Anyway, the teaching point, is the power of an example, and more so, of a demonstration. At one time science specialised in demonstrations because they have the power to overcome prejudice and outright scepticism in a way that little else will. They may be harder to do in modern medicine, but software (ironically) offers enormous opportunities for doing this, and promoting deep learning.

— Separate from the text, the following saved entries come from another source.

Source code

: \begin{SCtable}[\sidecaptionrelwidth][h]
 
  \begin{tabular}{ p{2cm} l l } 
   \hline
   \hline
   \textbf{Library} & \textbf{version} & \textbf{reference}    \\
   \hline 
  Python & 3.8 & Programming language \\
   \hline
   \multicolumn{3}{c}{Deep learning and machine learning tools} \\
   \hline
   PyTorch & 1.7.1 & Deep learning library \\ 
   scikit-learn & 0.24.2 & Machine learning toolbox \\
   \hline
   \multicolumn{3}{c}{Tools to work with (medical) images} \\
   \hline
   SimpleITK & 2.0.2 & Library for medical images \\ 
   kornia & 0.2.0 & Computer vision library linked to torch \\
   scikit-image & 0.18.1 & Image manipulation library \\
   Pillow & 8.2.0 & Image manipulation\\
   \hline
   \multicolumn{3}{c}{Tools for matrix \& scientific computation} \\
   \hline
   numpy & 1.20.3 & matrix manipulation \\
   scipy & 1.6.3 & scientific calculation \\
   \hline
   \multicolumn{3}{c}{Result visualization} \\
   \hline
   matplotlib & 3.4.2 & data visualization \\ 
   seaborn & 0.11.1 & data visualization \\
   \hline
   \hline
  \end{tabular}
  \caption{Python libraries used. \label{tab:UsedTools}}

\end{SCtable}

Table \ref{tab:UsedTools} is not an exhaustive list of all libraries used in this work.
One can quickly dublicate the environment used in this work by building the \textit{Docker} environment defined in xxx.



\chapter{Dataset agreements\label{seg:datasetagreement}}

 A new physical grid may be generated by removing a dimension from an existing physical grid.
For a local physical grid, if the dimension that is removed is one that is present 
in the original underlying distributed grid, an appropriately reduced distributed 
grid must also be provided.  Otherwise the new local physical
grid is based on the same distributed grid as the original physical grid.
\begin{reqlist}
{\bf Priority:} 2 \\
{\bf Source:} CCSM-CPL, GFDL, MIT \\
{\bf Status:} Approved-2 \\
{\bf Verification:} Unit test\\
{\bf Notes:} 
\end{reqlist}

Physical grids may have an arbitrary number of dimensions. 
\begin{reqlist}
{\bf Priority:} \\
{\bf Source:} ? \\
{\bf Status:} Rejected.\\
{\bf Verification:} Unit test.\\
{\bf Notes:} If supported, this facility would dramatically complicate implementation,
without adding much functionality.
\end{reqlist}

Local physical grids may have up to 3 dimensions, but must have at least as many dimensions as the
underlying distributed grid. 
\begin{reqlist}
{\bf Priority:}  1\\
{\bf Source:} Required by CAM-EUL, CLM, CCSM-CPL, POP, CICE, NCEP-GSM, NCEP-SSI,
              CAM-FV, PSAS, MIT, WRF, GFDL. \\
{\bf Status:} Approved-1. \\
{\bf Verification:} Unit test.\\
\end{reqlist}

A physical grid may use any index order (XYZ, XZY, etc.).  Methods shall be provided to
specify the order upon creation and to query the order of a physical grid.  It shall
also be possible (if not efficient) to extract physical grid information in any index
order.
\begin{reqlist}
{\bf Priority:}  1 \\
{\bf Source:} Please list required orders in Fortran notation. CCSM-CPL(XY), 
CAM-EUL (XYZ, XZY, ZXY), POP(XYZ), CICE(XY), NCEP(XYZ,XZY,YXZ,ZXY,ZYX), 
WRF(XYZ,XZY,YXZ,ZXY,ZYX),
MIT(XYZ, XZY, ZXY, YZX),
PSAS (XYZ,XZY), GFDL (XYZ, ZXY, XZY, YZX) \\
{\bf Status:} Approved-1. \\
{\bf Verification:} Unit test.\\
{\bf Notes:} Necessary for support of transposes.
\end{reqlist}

The example —and demonstration— that stopped me in my tracks was:
“I live in Wales, and I am interested in what proportion of the world’s population is welsh. I therefore use a calculator to find out 3, 063, 500÷6, 973, 738, 433, which is the population of Wales divided by the population of the world (being numbers I got off the web so they must be right). Remember that you use a calculator because you do not know what the right answer is. Here, I obtain the following results (ignoring least significant digits):
Casio HS-8V 0.04 .
Apple iPhone portrait 0.004 . . .
Apple iPhone landscape 0.0004
If you didn’t know what the right answer is, you still don’t! These are all market-leading products, yet none of these calculators reports an error — only the last is correct. Whatever is going on inside the Apple iPhone, it could clearly report an error since it provides two different answers even if it doesn’t know is right!
The first electronic calculators appeared in the 1960s. We are no longer constrained by technology, and we’ve had some fifty years to get their designs right; it is hard to understand why calculators used in healthcare are not dependable.”
Well, both he and I are Welsh, but I still didn’t believe him. So, out with the iPhone and….he is right. Eppur si muove (to borrow from Galileo) . Do you use your iPhone for clinical calculations?